## Task to carry out
Word for word, please restate each record and pass over the pictures.

Excerpts from a dataset:
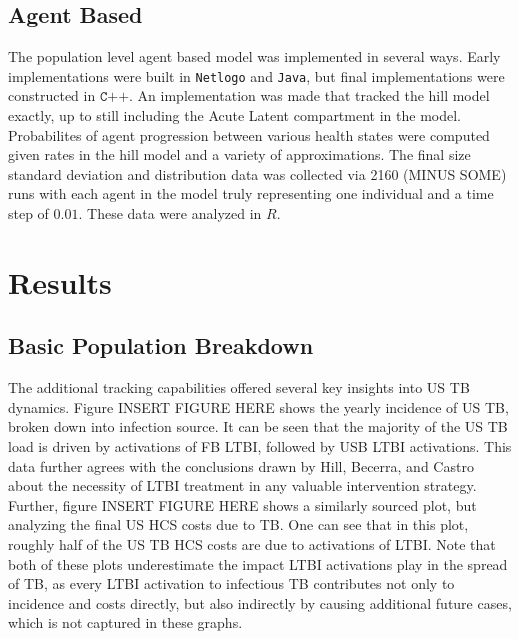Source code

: \documentclass{amsart}
\begin{document}
\subsection{Agent Based}
The population level agent based model was implemented in several ways. Early
implementations were built in \texttt{Netlogo} and \texttt{Java}, but final
implementations were constructed in $\texttt{C++}$. An implementation was made
that tracked the hill model exactly, up to still including the Acute Latent
compartment in the model. Probabilites of agent progression between various
health states were computed given rates in the hill model and a variety of
approximations. The final size standard deviation and distribution data was
collected via 2160 (MINUS SOME) runs with each agent in the model truly
representing one individual and a time step of $0.01$. These data were analyzed
in $R$. 

\section{Results}

\subsection{Basic Population Breakdown}
The additional tracking capabilities offered several key insights into US TB
dynamics. Figure INSERT FIGURE HERE shows the yearly incidence of US TB, broken
down into infection source. It can be seen that the majority of the US TB load
is driven by activations of FB LTBI, followed by USB LTBI activations. This data
further agrees with the conclusions drawn by Hill, Becerra, and Castro about the
necessity of LTBI treatment in any valuable intervention strategy. Further,
figure INSERT FIGURE HERE shows a similarly sourced plot, but analyzing the
final US HCS costs due to TB. One can see that in this plot, roughly half of the
US TB HCS costs are due to activations of LTBI. Note that both of these plots
underestimate the impact LTBI activations play in the spread of TB, as every
LTBI activation to infectious TB contributes not only to incidence and costs
directly, but also indirectly by causing additional future cases, which is not
captured in these graphs. 
\end{document}
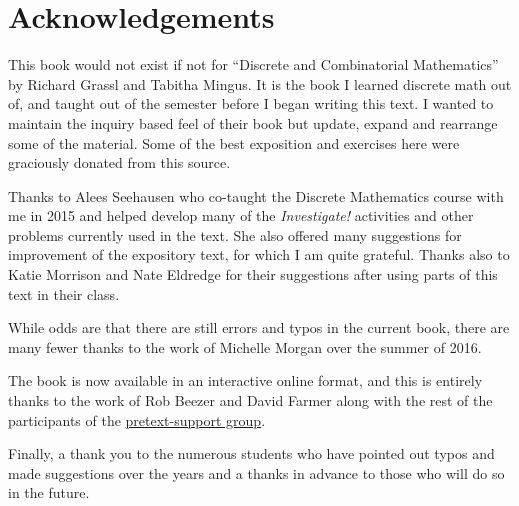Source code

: \documentclass[11pt,]{book}
\theoremstyle{ptxplainnotitle}
\theoremstyle{ptxplaintitle}
\theoremstyle{ptxdefinitionnotitle}
\theoremstyle{ptxdefinitiontitle}
\theoremstyle{ptxdefinitionnotitle}
\theoremstyle{ptxdefinitiontitle}
\theoremstyle{ptxdefinitionnotitle}
\theoremstyle{ptxdefinitiontitle}
\theoremstyle{ptxdefinitiontitlenonumber}
\theoremstyle{ptxdefinitiontitlenonumber}
\numberwithin{equation}{chapter}
\begin{document}
\frontmatter


\chapter*{Acknowledgements}\label{acknowledgement-1}
\hypertarget{p-1}{}%
This book would not exist if not for ``Discrete and Combinatorial Mathematics'' by Richard Grassl and Tabitha Mingus. It is the book I learned discrete math out of, and taught out of the semester before I began writing this text. I wanted to maintain the inquiry based feel of their book but update, expand and rearrange some of the material.  Some of the best exposition and exercises here were graciously donated from this source.%
\par
\hypertarget{p-2}{}%
Thanks to Alees Seehausen who co-taught the Discrete Mathematics course with me in 2015 and helped develop many of the \emph{Investigate!} activities and other problems currently used in the text. She also offered many suggestions for improvement of the expository text, for which I am quite grateful. Thanks also to Katie Morrison and Nate Eldredge for their suggestions after using parts of this text in their class.%
\par
\hypertarget{p-3}{}%
While odds are that there are still errors and typos in the current book, there are many fewer thanks to the work of Michelle Morgan over the summer of 2016.%
\par
\hypertarget{p-4}{}%
The book is now available in an interactive online format, and this is entirely thanks to the work of Rob Beezer and David Farmer along with the rest of the participants of the \href{https://groups.google.com/forum/\#!forum/pretext-support}{pretext-support group}.%
\par
\hypertarget{p-5}{}%
Finally, a thank you to the numerous students who have pointed out typos and made suggestions over the years and a thanks in advance to those who will do so in the future.%
\end{document}
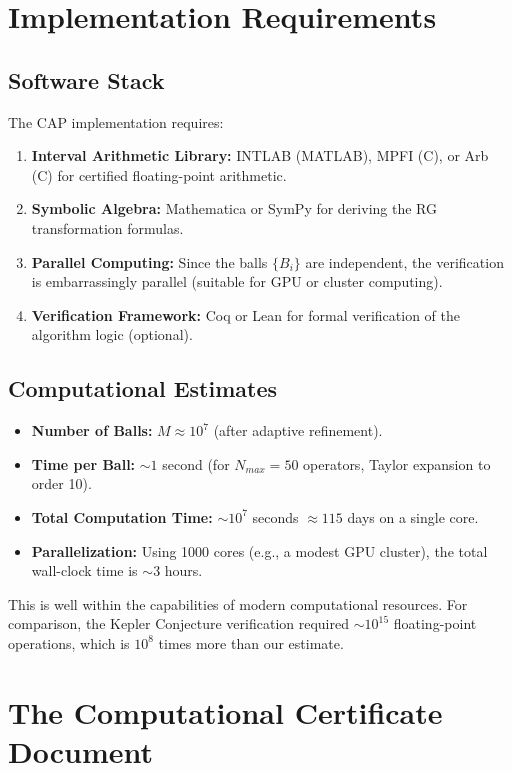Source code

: \section{Implementation Requirements}

\subsection{Software Stack}

The CAP implementation requires:
\begin{enumerate}
    \item \textbf{Interval Arithmetic Library:} INTLAB (MATLAB), MPFI (C), or Arb (C) for certified floating-point arithmetic.
    \item \textbf{Symbolic Algebra:} Mathematica or SymPy for deriving the RG transformation formulas.
    \item \textbf{Parallel Computing:} Since the balls $\{B_i\}$ are independent, the verification is embarrassingly parallel (suitable for GPU or cluster computing).
    \item \textbf{Verification Framework:} Coq or Lean for formal verification of the algorithm logic (optional).
\end{enumerate}

\subsection{Computational Estimates}

\begin{itemize}
    \item \textbf{Number of Balls:} $M \approx 10^7$ (after adaptive refinement).
    \item \textbf{Time per Ball:} $\sim 1$ second (for $N_{max} = 50$ operators, Taylor expansion to order 10).
    \item \textbf{Total Computation Time:} $\sim 10^7$ seconds $\approx 115$ days on a single core.
    \item \textbf{Parallelization:} Using 1000 cores (e.g., a modest GPU cluster), the total wall-clock time is $\sim 3$ hours.
\end{itemize}

This is well within the capabilities of modern computational resources. For comparison, the Kepler Conjecture verification required $\sim 10^{15}$ floating-point operations, which is $10^8$ times more than our estimate.

\section{The Computational Certificate Document}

## Solution
Source code

: \documentclass{amsart}
\begin{document}
\subsection{Agent Based}
The population level agent based model was implemented in several ways. Early
implementations were built in \texttt{Netlogo} and \texttt{Java}, but final
implementations were constructed in $\texttt{C++}$. An implementation was made
that tracked the hill model exactly, up to still including the Acute Latent
compartment in the model. Probabilites of agent progression between various
health states were computed given rates in the hill model and a variety of
approximations. The final size standard deviation and distribution data was
collected via 2160 (MINUS SOME) runs with each agent in the model truly
representing one individual and a time step of $0.01$. These data were analyzed
in $R$. 

\section{Results}

\subsection{Basic Population Breakdown}
The additional tracking capabilities offered several key insights into US TB
dynamics. Figure INSERT FIGURE HERE shows the yearly incidence of US TB, broken
down into infection source. It can be seen that the majority of the US TB load
is driven by activations of FB LTBI, followed by USB LTBI activations. This data
further agrees with the conclusions drawn by Hill, Becerra, and Castro about the
necessity of LTBI treatment in any valuable intervention strategy. Further,
figure INSERT FIGURE HERE shows a similarly sourced plot, but analyzing the
final US HCS costs due to TB. One can see that in this plot, roughly half of the
US TB HCS costs are due to activations of LTBI. Note that both of these plots
underestimate the impact LTBI activations play in the spread of TB, as every
LTBI activation to infectious TB contributes not only to incidence and costs
directly, but also indirectly by causing additional future cases, which is not
captured in these graphs. 
\end{document}
Source code

: \documentclass[11pt,]{book}
\theoremstyle{ptxplainnotitle}
\theoremstyle{ptxplaintitle}
\theoremstyle{ptxdefinitionnotitle}
\theoremstyle{ptxdefinitiontitle}
\theoremstyle{ptxdefinitionnotitle}
\theoremstyle{ptxdefinitiontitle}
\theoremstyle{ptxdefinitionnotitle}
\theoremstyle{ptxdefinitiontitle}
\theoremstyle{ptxdefinitiontitlenonumber}
\theoremstyle{ptxdefinitiontitlenonumber}
\numberwithin{equation}{chapter}
\begin{document}
\frontmatter


\chapter*{Acknowledgements}\label{acknowledgement-1}
\hypertarget{p-1}{}%
This book would not exist if not for ``Discrete and Combinatorial Mathematics'' by Richard Grassl and Tabitha Mingus. It is the book I learned discrete math out of, and taught out of the semester before I began writing this text. I wanted to maintain the inquiry based feel of their book but update, expand and rearrange some of the material.  Some of the best exposition and exercises here were graciously donated from this source.%
\par
\hypertarget{p-2}{}%
Thanks to Alees Seehausen who co-taught the Discrete Mathematics course with me in 2015 and helped develop many of the \emph{Investigate!} activities and other problems currently used in the text. She also offered many suggestions for improvement of the expository text, for which I am quite grateful. Thanks also to Katie Morrison and Nate Eldredge for their suggestions after using parts of this text in their class.%
\par
\hypertarget{p-3}{}%
While odds are that there are still errors and typos in the current book, there are many fewer thanks to the work of Michelle Morgan over the summer of 2016.%
\par
\hypertarget{p-4}{}%
The book is now available in an interactive online format, and this is entirely thanks to the work of Rob Beezer and David Farmer along with the rest of the participants of the \href{https://groups.google.com/forum/\#!forum/pretext-support}{pretext-support group}.%
\par
\hypertarget{p-5}{}%
Finally, a thank you to the numerous students who have pointed out typos and made suggestions over the years and a thanks in advance to those who will do so in the future.%
\end{document}
Source code

: \section{Implementation Requirements}

\subsection{Software Stack}

The CAP implementation requires:
\begin{enumerate}
    \item \textbf{Interval Arithmetic Library:} INTLAB (MATLAB), MPFI (C), or Arb (C) for certified floating-point arithmetic.
    \item \textbf{Symbolic Algebra:} Mathematica or SymPy for deriving the RG transformation formulas.
    \item \textbf{Parallel Computing:} Since the balls $\{B_i\}$ are independent, the verification is embarrassingly parallel (suitable for GPU or cluster computing).
    \item \textbf{Verification Framework:} Coq or Lean for formal verification of the algorithm logic (optional).
\end{enumerate}

\subsection{Computational Estimates}

\begin{itemize}
    \item \textbf{Number of Balls:} $M \approx 10^7$ (after adaptive refinement).
    \item \textbf{Time per Ball:} $\sim 1$ second (for $N_{max} = 50$ operators, Taylor expansion to order 10).
    \item \textbf{Total Computation Time:} $\sim 10^7$ seconds $\approx 115$ days on a single core.
    \item \textbf{Parallelization:} Using 1000 cores (e.g., a modest GPU cluster), the total wall-clock time is $\sim 3$ hours.
\end{itemize}

This is well within the capabilities of modern computational resources. For comparison, the Kepler Conjecture verification required $\sim 10^{15}$ floating-point operations, which is $10^8$ times more than our estimate.

\section{The Computational Certificate Document}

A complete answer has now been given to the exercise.